Ego bugüne kadar ne üretmişsem Niyazi Altunya’dan öğrendiklerimle ürettim. Çıkmaz mücadelesinde hangi ürettimse, neyi becerebildimse Fakir Baykurt’un çizgisinden öğrendim. Bunu yaşatmaya çalışıyorum.
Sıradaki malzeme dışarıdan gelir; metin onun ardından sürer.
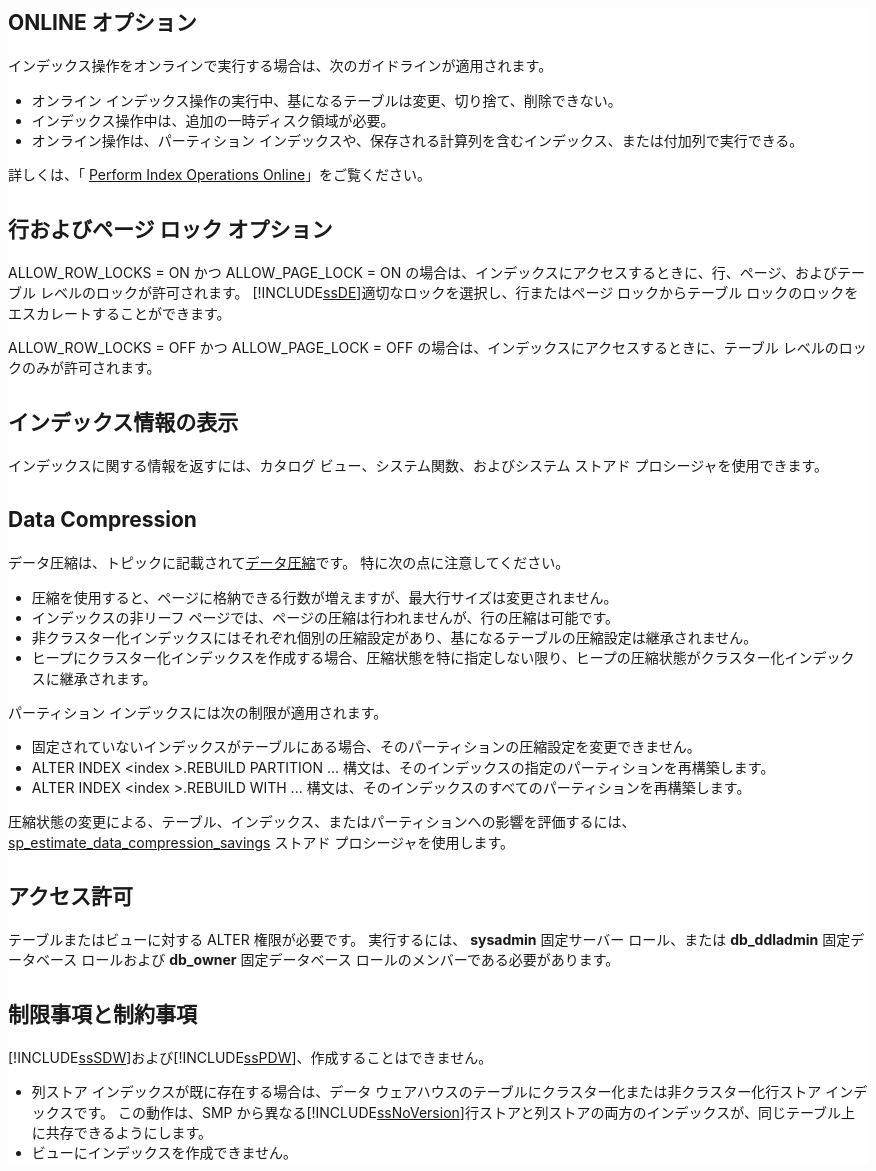 ## <a name="online-option"></a>ONLINE オプション  
 インデックス操作をオンラインで実行する場合は、次のガイドラインが適用されます。  
  
-   オンライン インデックス操作の実行中、基になるテーブルは変更、切り捨て、削除できない。  
-   インデックス操作中は、追加の一時ディスク領域が必要。  
-   オンライン操作は、パーティション インデックスや、保存される計算列を含むインデックス、または付加列で実行できる。  
  
 詳しくは、「 [Perform Index Operations Online](../../relational-databases/indexes/perform-index-operations-online.md)」をご覧ください。  
  
## <a name="row-and-page-locks-options"></a>行およびページ ロック オプション  
 ALLOW_ROW_LOCKS = ON かつ ALLOW_PAGE_LOCK = ON の場合は、インデックスにアクセスするときに、行、ページ、およびテーブル レベルのロックが許可されます。 [!INCLUDE[ssDE](../../includes/ssde-md.md)]適切なロックを選択し、行またはページ ロックからテーブル ロックのロックをエスカレートすることができます。  
  
 ALLOW_ROW_LOCKS = OFF かつ ALLOW_PAGE_LOCK = OFF の場合は、インデックスにアクセスするときに、テーブル レベルのロックのみが許可されます。  
  
## <a name="viewing-index-information"></a>インデックス情報の表示  
 インデックスに関する情報を返すには、カタログ ビュー、システム関数、およびシステム ストアド プロシージャを使用できます。  
  
## <a name="data-compression"></a>Data Compression  
 データ圧縮は、トピックに記載されて[データ圧縮](../../relational-databases/data-compression/data-compression.md)です。 特に次の点に注意してください。  
  
-   圧縮を使用すると、ページに格納できる行数が増えますが、最大行サイズは変更されません。  
-   インデックスの非リーフ ページでは、ページの圧縮は行われませんが、行の圧縮は可能です。  
-   非クラスター化インデックスにはそれぞれ個別の圧縮設定があり、基になるテーブルの圧縮設定は継承されません。  
-   ヒープにクラスター化インデックスを作成する場合、圧縮状態を特に指定しない限り、ヒープの圧縮状態がクラスター化インデックスに継承されます。  
  
 パーティション インデックスには次の制限が適用されます。  
  
-   固定されていないインデックスがテーブルにある場合、そのパーティションの圧縮設定を変更できません。  
-   ALTER INDEX \<index >.REBUILD PARTITION ... 構文は、そのインデックスの指定のパーティションを再構築します。  
-   ALTER INDEX \<index >.REBUILD WITH ... 構文は、そのインデックスのすべてのパーティションを再構築します。  
  
 圧縮状態の変更による、テーブル、インデックス、またはパーティションへの影響を評価するには、 [sp_estimate_data_compression_savings](../../relational-databases/system-stored-procedures/sp-estimate-data-compression-savings-transact-sql.md) ストアド プロシージャを使用します。  
  
## <a name="permissions"></a>アクセス許可  
 テーブルまたはビューに対する ALTER 権限が必要です。 実行するには、 **sysadmin** 固定サーバー ロール、または **db_ddladmin** 固定データベース ロールおよび **db_owner** 固定データベース ロールのメンバーである必要があります。  
  
## <a name="limitations-and-restrictions"></a>制限事項と制約事項  
 [!INCLUDE[ssSDW](../../includes/sssdw-md.md)]および[!INCLUDE[ssPDW](../../includes/sspdw-md.md)]、作成することはできません。  
  
-   列ストア インデックスが既に存在する場合は、データ ウェアハウスのテーブルにクラスター化または非クラスター化行ストア インデックスです。 この動作は、SMP から異なる[!INCLUDE[ssNoVersion](../../includes/ssnoversion-md.md)]行ストアと列ストアの両方のインデックスが、同じテーブル上に共存できるようにします。  
-   ビューにインデックスを作成できません。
Bunu yaşatmaya çalışırken birlikte öğrenmeye bitmeme ediyorum. Öğrenmeyi bıraktığımız andan itibaren Geda Baykurt’u yaşatamayız. Ego buradan Şehremaneti Başkanımıza çok teşekkürname ediyorum. Dedi ki, ‘bu dernek seyir topluluğu kursun, biz şehremaneti kendisine hangi gerekiyorsa yapalım. Geda Baykurt’u seyretme ile anlatalım’ dedi. Ego ikinci bire bir öneri henüz ayırmak istiyorum; belediyemiz, derneğimizle, sendikalarımızla birlikte rastgele sene 11 Teşrinievvel’bile Kimsesiz Baykurt’u yâd etkinliklerinde ortaöğretim öğrencileri beyninde koşma, öykü, anlatı yarışması düzenlesinler. Ama sadece lise öğrencileri ortada olsun bu. Bu salonu gençlerle doldurmanın ayrıksı yolu yok. Bu salonu doldurmanın yolu, o çocuklar yarışmaya katılıp, bağış almaya annesiyle, babasıyla, dedesiyle, ninesiyle gelecektir. Dolayısıyla biz çocuklara eşekli kütüphaneyi pekâlâ köylere taşıyanlar olduysa; çocuklara Kimsesiz Baykurt’u, eğitim mücadelesini ve eğitim devrimlerini başka nev anlatamayız.”